A shop window in Thionville. No, it doesn't fit the narrative, but...look at those donuts. LOOK at them.

And it started early. Bike hire tent down at the river fair was staffed by one comfortable old girl who might have been there to give Rommel a wave as he came through. So I’m thinking “Parlez-non” before I ask the question
Sure enough, a sad smile and a shake of the head. No problem, I’m prepared. Here goes:
“Je voudrais louer un velo pour un jour, s’il vous plaiz.”
Enthusiastic nod. “Ah, oui!”

Whoa. Did that just work?

“D’accord,” <drops paperwork in front of me>, “Allez,” <points at boxes to fill in>, “C’est sa!” <watching me fill them in>. Suddenly she’s unchained a bike, she’s pointing and “Allez”-ing and “D’accord”-ing and nodding and smiling at my encouraging “Ah, oui!” responses. One more challenge: “Uh, anti-vol?” I say, doing a sort-of two-handed putting-a-chain-round-a-thing gesture.
“Oui, voila!” she says, demonstrating the bike’s inbuilt anti-theft dinger. Step back, nod, hold out hand. “Quatre euros s’il vous plaiz.’
I’m a mile down the road when I realise that’s my first no-English exchange. And given there’s a bike underneath me when I click, I’m figuring that it went pretty well. Still, given the only thing she sold was bike hire, I probably could have pointed and said “Ug” and been sufficiently understood.
The best the only bike hire place in Thionville had to offer. Lights, honky horn, mudguards, gross weight around fifty kilos. And yes, that's a basket on the front. I rode forty kilometres on this torture rack, including a brief toodle down what turned out to be a freeway onramp. Followed by a terrified scramble back up said onramp.

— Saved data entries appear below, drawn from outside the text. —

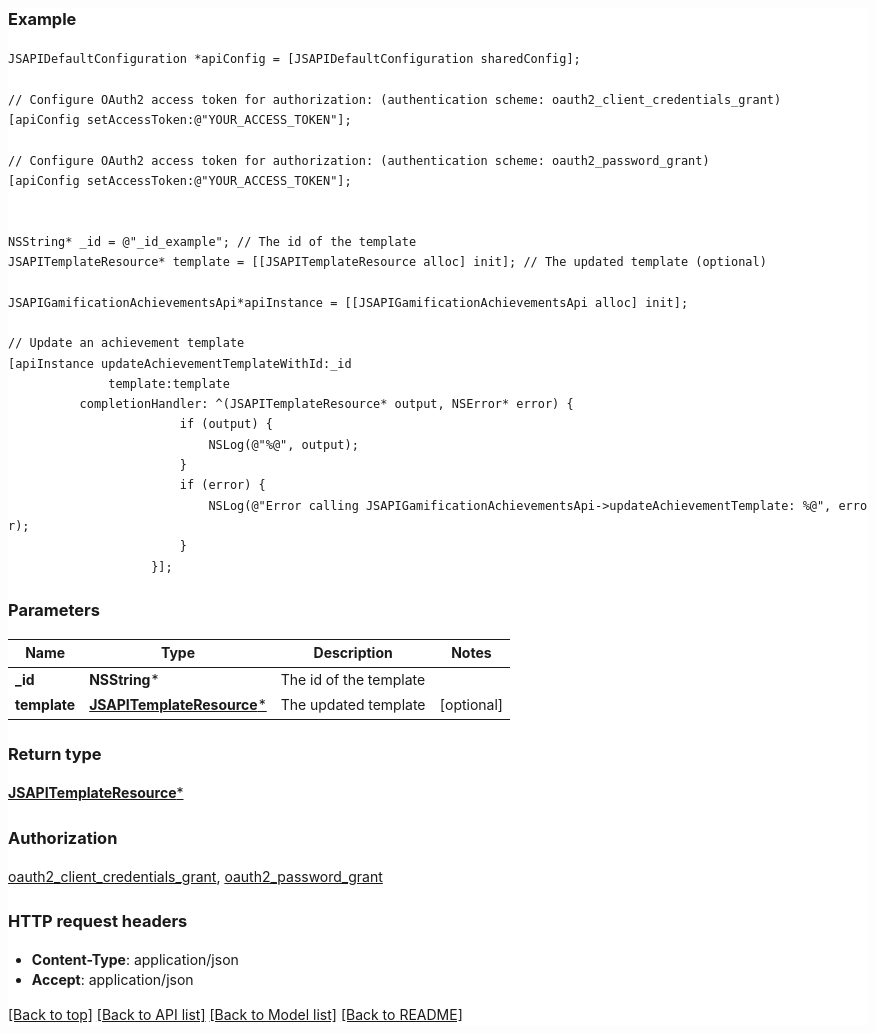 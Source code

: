 ### Example 
```objc
JSAPIDefaultConfiguration *apiConfig = [JSAPIDefaultConfiguration sharedConfig];

// Configure OAuth2 access token for authorization: (authentication scheme: oauth2_client_credentials_grant)
[apiConfig setAccessToken:@"YOUR_ACCESS_TOKEN"];

// Configure OAuth2 access token for authorization: (authentication scheme: oauth2_password_grant)
[apiConfig setAccessToken:@"YOUR_ACCESS_TOKEN"];


NSString* _id = @"_id_example"; // The id of the template
JSAPITemplateResource* template = [[JSAPITemplateResource alloc] init]; // The updated template (optional)

JSAPIGamificationAchievementsApi*apiInstance = [[JSAPIGamificationAchievementsApi alloc] init];

// Update an achievement template
[apiInstance updateAchievementTemplateWithId:_id
              template:template
          completionHandler: ^(JSAPITemplateResource* output, NSError* error) {
                        if (output) {
                            NSLog(@"%@", output);
                        }
                        if (error) {
                            NSLog(@"Error calling JSAPIGamificationAchievementsApi->updateAchievementTemplate: %@", error);
                        }
                    }];
```

### Parameters

Name | Type | Description  | Notes
------------- | ------------- | ------------- | -------------
 **_id** | **NSString***| The id of the template | 
 **template** | [**JSAPITemplateResource***](JSAPITemplateResource.md)| The updated template | [optional] 

### Return type

[**JSAPITemplateResource***](JSAPITemplateResource.md)

### Authorization

[oauth2_client_credentials_grant](../README.md#oauth2_client_credentials_grant), [oauth2_password_grant](../README.md#oauth2_password_grant)

### HTTP request headers

 - **Content-Type**: application/json
 - **Accept**: application/json

[[Back to top]](#) [[Back to API list]](../README.md#documentation-for-api-endpoints) [[Back to Model list]](../README.md#documentation-for-models) [[Back to README]](../README.md)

On to fortress Hackenberg. The tour itself was no language challenge (the bigger tourism sites know which side their baguette is buttered on, and always have English guides), but before I got there I stopped off in the village of Veckring.
If you're thinking that sounds a bit German, you might be right. I’m in Alsace-Lorraine here, which was ceded to the Prussians (who were sort of Germans, but in the Jurassic) after the disastrous war of 1870 (disastrous for the French that is. And no, there wasn’t much about that one in the museums). It, uh, receded to the French after World War 1, and naturally brought nearly fifty years of German-ness with it. Place names, street signs and a disappointing lack of croissants was just the start of it.
Now, Veckring is literally a village. Houses, fields, other houses. No shops. Like, none. Not even a service station. It was 35 degrees, I’d been riding that basketed battlewagon for two hours and my half-litre water bottle was just about spent, so I was keen to find a waiter to patronise my attempts to order petit dejeuneur. A lap of the place showed nothing, so I resorted to pulling up next to leather-skinned old mate creaking up the road.

“Excuzes moi? Ou est un café, s’il vous plaiz?”
“Eh? Uh?”
Hm. Maybe he’s not from round here. Maybe slower and loude…no, not doing that. Try again.
“Ou est un café, s’il vous plaiz? Café?”
“Ah!” <points> “Tout droit <unintelligible>. Eh la. Eh gauche?”
“Oui, merci! Au revoir!”
<nod, smile> “’Voir!”

I learned ‘gauche’ from Asterix books. ‘Tout droit’ I learned more recently, and from the most charming of teachers. Regardless, I figured out what he meant and went straight on, eyes to the left.
Cafes were not to be seen. But a big gate with ‘PAINTBALL!’ written above it held promise. Paintballing is thirsty work, and I’m thinking someone in there is going to be gouging paint-blasted Alsatians (yes it’s the right term) six euros for fifty centilitres of tepid water. And while I had to tootle my girl-bike through about six glowering packs of compressed-air commandos to find it, I did indeed bumble across the café.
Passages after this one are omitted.